The loss function reads

$$\begin{aligned} \begin{aligned} \mathscr{L}&= |u_x-u_x^*|+|u_y-u_y^*| + \gamma |d(\theta ,\theta ^*)| \\&+ |\sigma _{xx,x}+\sigma _{xy,y}+f_x^*| + |\sigma _{xy,x}+\sigma _{yy,y}+f_y^*| \\&+ |(\lambda +2\mu )\varepsilon _{xx}+\lambda \varepsilon _{yy}-\sigma _{xx}| + |(\lambda +2\mu )\varepsilon _{yy}+\lambda \varepsilon _{xx}-\sigma _{yy}| + |2\mu \varepsilon _{xy}-\sigma _{xy}|, \end{aligned} \end{aligned}$$
(3)

where \(\theta \) is the azimuth of the eigenvector associated with the most negative eigenvalue (maximum compressive stress), |x| the mean squared error of the quantity x and function \(d(\alpha , \beta )\) denotes the smallest angle difference between two lines of azimuths \(\alpha \) and \(\beta \).
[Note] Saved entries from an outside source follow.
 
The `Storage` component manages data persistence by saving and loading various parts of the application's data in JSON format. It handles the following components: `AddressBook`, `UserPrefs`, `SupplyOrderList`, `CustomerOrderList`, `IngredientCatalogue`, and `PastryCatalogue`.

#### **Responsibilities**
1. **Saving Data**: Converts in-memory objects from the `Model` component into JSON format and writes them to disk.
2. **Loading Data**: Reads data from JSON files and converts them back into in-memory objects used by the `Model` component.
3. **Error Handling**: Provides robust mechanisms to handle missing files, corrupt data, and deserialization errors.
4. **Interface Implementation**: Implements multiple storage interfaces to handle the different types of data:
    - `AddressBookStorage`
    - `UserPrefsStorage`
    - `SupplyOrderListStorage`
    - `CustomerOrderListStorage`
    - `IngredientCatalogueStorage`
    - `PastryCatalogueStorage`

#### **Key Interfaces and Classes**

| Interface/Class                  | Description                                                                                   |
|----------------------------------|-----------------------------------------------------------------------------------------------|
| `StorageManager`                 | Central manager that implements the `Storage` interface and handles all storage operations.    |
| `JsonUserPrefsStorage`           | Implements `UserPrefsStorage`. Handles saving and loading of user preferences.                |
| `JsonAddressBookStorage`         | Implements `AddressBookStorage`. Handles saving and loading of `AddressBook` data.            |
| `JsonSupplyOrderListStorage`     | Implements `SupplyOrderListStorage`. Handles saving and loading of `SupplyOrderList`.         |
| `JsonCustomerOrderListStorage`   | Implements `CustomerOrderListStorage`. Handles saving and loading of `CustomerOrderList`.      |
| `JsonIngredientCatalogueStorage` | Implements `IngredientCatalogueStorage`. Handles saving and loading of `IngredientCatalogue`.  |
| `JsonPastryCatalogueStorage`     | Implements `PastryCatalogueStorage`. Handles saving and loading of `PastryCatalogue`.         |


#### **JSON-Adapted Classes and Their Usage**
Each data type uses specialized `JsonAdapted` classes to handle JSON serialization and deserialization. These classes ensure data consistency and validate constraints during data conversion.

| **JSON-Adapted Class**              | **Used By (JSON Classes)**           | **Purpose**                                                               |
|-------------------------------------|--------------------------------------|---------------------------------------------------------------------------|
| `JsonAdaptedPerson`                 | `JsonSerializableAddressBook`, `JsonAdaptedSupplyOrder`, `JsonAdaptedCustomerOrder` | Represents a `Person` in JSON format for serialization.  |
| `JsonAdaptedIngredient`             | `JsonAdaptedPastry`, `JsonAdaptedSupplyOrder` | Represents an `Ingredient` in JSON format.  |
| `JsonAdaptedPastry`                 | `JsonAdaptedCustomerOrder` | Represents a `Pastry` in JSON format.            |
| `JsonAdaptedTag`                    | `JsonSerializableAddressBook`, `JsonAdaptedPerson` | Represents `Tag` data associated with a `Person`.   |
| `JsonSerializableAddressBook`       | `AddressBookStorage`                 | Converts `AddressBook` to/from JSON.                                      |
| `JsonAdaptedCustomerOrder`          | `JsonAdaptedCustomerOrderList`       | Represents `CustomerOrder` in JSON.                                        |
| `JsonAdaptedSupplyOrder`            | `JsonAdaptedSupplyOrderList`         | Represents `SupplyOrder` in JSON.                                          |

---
We consider \(\lambda \) and \(\mu \) as network parameters that change during the training phase to identify them at spatial coordinates. We use the weight \(\gamma \) as a free parameter to control the relative importance of the stress orientation overall.

All calculations were run on a M1 Macbook Pro with 32 GB of memory. As a conservative indication, obtaining the results shown in Fig. 4 took 9.5 min on a single CPU.